EXERCISE AIM: Only an exact repetition of all the entries will be accepted.

RECORDS SUPPLIED:
◇ ◇ ◇ ◇ ◇ ◇ ◇
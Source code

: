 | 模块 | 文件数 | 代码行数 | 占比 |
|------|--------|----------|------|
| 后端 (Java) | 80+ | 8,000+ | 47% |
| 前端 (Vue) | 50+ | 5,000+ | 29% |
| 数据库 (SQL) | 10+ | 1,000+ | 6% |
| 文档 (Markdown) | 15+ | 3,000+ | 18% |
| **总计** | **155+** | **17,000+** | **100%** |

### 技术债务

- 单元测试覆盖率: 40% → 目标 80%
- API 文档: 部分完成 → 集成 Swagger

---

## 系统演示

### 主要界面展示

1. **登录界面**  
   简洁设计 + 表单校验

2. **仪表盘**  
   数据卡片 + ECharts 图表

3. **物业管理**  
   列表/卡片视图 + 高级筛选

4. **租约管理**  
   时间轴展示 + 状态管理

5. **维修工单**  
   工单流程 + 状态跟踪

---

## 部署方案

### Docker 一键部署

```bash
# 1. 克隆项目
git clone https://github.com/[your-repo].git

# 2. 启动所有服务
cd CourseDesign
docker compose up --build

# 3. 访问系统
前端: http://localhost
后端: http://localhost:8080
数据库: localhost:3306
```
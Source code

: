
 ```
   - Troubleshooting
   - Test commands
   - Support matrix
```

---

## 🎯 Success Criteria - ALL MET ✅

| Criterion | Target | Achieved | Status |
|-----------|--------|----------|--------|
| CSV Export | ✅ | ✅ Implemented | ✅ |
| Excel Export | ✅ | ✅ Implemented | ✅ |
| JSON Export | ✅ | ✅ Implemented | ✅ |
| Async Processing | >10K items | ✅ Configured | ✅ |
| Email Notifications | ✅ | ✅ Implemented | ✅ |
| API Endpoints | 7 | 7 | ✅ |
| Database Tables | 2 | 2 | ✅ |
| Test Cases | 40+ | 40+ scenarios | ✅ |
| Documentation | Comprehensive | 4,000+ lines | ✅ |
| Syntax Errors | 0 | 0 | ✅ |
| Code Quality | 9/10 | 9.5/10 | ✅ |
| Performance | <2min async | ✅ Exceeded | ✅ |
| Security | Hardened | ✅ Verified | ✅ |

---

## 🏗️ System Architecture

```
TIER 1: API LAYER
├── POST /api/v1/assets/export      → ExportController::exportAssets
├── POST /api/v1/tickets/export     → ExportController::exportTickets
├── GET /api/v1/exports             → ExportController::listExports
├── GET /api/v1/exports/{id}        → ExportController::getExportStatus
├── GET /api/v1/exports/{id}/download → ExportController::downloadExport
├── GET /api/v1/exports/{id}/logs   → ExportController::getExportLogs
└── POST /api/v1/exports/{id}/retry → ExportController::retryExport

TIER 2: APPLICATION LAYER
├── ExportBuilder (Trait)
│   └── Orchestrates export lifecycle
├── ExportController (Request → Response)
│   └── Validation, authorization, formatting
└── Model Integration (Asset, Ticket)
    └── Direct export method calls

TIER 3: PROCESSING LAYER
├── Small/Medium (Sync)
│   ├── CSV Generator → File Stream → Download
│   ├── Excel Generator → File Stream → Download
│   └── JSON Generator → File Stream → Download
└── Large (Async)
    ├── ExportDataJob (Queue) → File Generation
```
◇ ◇ ◇ ◇ ◇ ◇ ◇
OUTPUT OF THE TASK:
Source code

: | 模块 | 文件数 | 代码行数 | 占比 |
|------|--------|----------|------|
| 后端 (Java) | 80+ | 8,000+ | 47% |
| 前端 (Vue) | 50+ | 5,000+ | 29% |
| 数据库 (SQL) | 10+ | 1,000+ | 6% |
| 文档 (Markdown) | 15+ | 3,000+ | 18% |
| **总计** | **155+** | **17,000+** | **100%** |

### 技术债务

- 单元测试覆盖率: 40% → 目标 80%
- API 文档: 部分完成 → 集成 Swagger

---

## 系统演示

### 主要界面展示

1. **登录界面**  
   简洁设计 + 表单校验

2. **仪表盘**  
   数据卡片 + ECharts 图表

3. **物业管理**  
   列表/卡片视图 + 高级筛选

4. **租约管理**  
   时间轴展示 + 状态管理

5. **维修工单**  
   工单流程 + 状态跟踪

---

## 部署方案

### Docker 一键部署

```bash
# 1. 克隆项目
git clone https://github.com/[your-repo].git

# 2. 启动所有服务
cd CourseDesign
docker compose up --build

# 3. 访问系统
前端: http://localhost
后端: http://localhost:8080
数据库: localhost:3306
```
Source code

:
 ```
   - Troubleshooting
   - Test commands
   - Support matrix
```

---

## 🎯 Success Criteria - ALL MET ✅

| Criterion | Target | Achieved | Status |
|-----------|--------|----------|--------|
| CSV Export | ✅ | ✅ Implemented | ✅ |
| Excel Export | ✅ | ✅ Implemented | ✅ |
| JSON Export | ✅ | ✅ Implemented | ✅ |
| Async Processing | >10K items | ✅ Configured | ✅ |
| Email Notifications | ✅ | ✅ Implemented | ✅ |
| API Endpoints | 7 | 7 | ✅ |
| Database Tables | 2 | 2 | ✅ |
| Test Cases | 40+ | 40+ scenarios | ✅ |
| Documentation | Comprehensive | 4,000+ lines | ✅ |
| Syntax Errors | 0 | 0 | ✅ |
| Code Quality | 9/10 | 9.5/10 | ✅ |
| Performance | <2min async | ✅ Exceeded | ✅ |
| Security | Hardened | ✅ Verified | ✅ |

---

## 🏗️ System Architecture

```
TIER 1: API LAYER
├── POST /api/v1/assets/export      → ExportController::exportAssets
├── POST /api/v1/tickets/export     → ExportController::exportTickets
├── GET /api/v1/exports             → ExportController::listExports
├── GET /api/v1/exports/{id}        → ExportController::getExportStatus
├── GET /api/v1/exports/{id}/download → ExportController::downloadExport
├── GET /api/v1/exports/{id}/logs   → ExportController::getExportLogs
└── POST /api/v1/exports/{id}/retry → ExportController::retryExport

TIER 2: APPLICATION LAYER
├── ExportBuilder (Trait)
│   └── Orchestrates export lifecycle
├── ExportController (Request → Response)
│   └── Validation, authorization, formatting
└── Model Integration (Asset, Ticket)
    └── Direct export method calls

TIER 3: PROCESSING LAYER
├── Small/Medium (Sync)
│   ├── CSV Generator → File Stream → Download
│   ├── Excel Generator → File Stream → Download
│   └── JSON Generator → File Stream → Download
└── Large (Async)
    ├── ExportDataJob (Queue) → File Generation
```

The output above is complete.